The records follow. Copy them exactly, but omit the pictures.

PROVIDED INFORMATION
━━━━━━

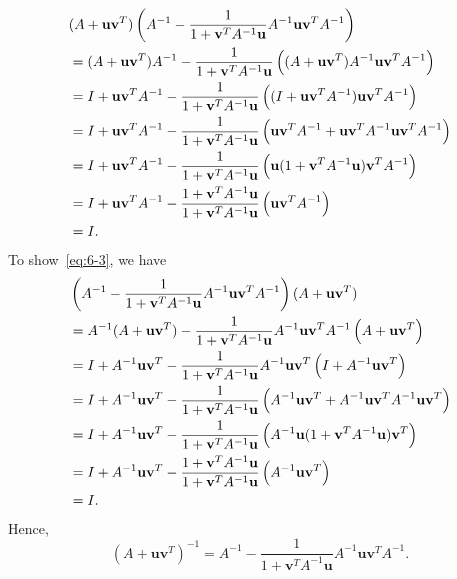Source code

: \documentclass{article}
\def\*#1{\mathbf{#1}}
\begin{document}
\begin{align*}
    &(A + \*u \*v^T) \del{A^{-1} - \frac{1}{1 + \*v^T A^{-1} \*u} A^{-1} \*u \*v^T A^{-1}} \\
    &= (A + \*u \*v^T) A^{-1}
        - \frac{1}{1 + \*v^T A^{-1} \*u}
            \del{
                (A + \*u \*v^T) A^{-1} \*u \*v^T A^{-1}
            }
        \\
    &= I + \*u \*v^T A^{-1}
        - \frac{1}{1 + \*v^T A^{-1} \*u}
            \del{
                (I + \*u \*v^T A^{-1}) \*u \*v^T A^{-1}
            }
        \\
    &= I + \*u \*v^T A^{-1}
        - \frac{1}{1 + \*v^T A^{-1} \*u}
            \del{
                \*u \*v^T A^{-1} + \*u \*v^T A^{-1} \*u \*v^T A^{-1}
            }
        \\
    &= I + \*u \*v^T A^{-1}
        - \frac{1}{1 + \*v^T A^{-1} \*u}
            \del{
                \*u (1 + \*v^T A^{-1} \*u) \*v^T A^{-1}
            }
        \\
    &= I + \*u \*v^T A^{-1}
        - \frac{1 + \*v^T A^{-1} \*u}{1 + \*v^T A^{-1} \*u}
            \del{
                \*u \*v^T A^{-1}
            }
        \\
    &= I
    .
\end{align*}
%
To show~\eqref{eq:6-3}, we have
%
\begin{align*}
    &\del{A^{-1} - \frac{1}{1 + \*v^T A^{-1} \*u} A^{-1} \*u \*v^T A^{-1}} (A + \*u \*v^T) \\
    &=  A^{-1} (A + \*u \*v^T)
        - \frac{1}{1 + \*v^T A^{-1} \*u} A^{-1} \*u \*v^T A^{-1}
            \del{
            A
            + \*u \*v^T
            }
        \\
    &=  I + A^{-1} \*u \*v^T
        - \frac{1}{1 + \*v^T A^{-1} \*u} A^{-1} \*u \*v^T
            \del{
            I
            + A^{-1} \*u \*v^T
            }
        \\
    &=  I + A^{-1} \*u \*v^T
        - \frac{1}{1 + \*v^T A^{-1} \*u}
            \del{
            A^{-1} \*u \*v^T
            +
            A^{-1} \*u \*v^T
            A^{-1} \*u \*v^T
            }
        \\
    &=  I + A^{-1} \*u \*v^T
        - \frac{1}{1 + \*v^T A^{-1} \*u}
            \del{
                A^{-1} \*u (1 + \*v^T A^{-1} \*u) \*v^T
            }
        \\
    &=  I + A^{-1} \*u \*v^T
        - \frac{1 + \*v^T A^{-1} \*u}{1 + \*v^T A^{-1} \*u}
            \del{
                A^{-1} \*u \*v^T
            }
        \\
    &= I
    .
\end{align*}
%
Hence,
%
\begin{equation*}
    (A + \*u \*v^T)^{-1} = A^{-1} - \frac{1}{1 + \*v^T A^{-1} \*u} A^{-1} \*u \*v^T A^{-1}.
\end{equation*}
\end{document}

━━━━━━

THE COMPLETED TASK
Source code

: \documentclass{article}
\def\*#1{\mathbf{#1}}
\begin{document}
\begin{align*}
    &(A + \*u \*v^T) \del{A^{-1} - \frac{1}{1 + \*v^T A^{-1} \*u} A^{-1} \*u \*v^T A^{-1}} \\
    &= (A + \*u \*v^T) A^{-1}
        - \frac{1}{1 + \*v^T A^{-1} \*u}
            \del{
                (A + \*u \*v^T) A^{-1} \*u \*v^T A^{-1}
            }
        \\
    &= I + \*u \*v^T A^{-1}
        - \frac{1}{1 + \*v^T A^{-1} \*u}
            \del{
                (I + \*u \*v^T A^{-1}) \*u \*v^T A^{-1}
            }
        \\
    &= I + \*u \*v^T A^{-1}
        - \frac{1}{1 + \*v^T A^{-1} \*u}
            \del{
                \*u \*v^T A^{-1} + \*u \*v^T A^{-1} \*u \*v^T A^{-1}
            }
        \\
    &= I + \*u \*v^T A^{-1}
        - \frac{1}{1 + \*v^T A^{-1} \*u}
            \del{
                \*u (1 + \*v^T A^{-1} \*u) \*v^T A^{-1}
            }
        \\
    &= I + \*u \*v^T A^{-1}
        - \frac{1 + \*v^T A^{-1} \*u}{1 + \*v^T A^{-1} \*u}
            \del{
                \*u \*v^T A^{-1}
            }
        \\
    &= I
    .
\end{align*}
%
To show~\eqref{eq:6-3}, we have
%
\begin{align*}
    &\del{A^{-1} - \frac{1}{1 + \*v^T A^{-1} \*u} A^{-1} \*u \*v^T A^{-1}} (A + \*u \*v^T) \\
    &=  A^{-1} (A + \*u \*v^T)
        - \frac{1}{1 + \*v^T A^{-1} \*u} A^{-1} \*u \*v^T A^{-1}
            \del{
            A
            + \*u \*v^T
            }
        \\
    &=  I + A^{-1} \*u \*v^T
        - \frac{1}{1 + \*v^T A^{-1} \*u} A^{-1} \*u \*v^T
            \del{
            I
            + A^{-1} \*u \*v^T
            }
        \\
    &=  I + A^{-1} \*u \*v^T
        - \frac{1}{1 + \*v^T A^{-1} \*u}
            \del{
            A^{-1} \*u \*v^T
            +
            A^{-1} \*u \*v^T
            A^{-1} \*u \*v^T
            }
        \\
    &=  I + A^{-1} \*u \*v^T
        - \frac{1}{1 + \*v^T A^{-1} \*u}
            \del{
                A^{-1} \*u (1 + \*v^T A^{-1} \*u) \*v^T
            }
        \\
    &=  I + A^{-1} \*u \*v^T
        - \frac{1 + \*v^T A^{-1} \*u}{1 + \*v^T A^{-1} \*u}
            \del{
                A^{-1} \*u \*v^T
            }
        \\
    &= I
    .
\end{align*}
%
Hence,
%
\begin{equation*}
    (A + \*u \*v^T)^{-1} = A^{-1} - \frac{1}{1 + \*v^T A^{-1} \*u} A^{-1} \*u \*v^T A^{-1}.
\end{equation*}
\end{document}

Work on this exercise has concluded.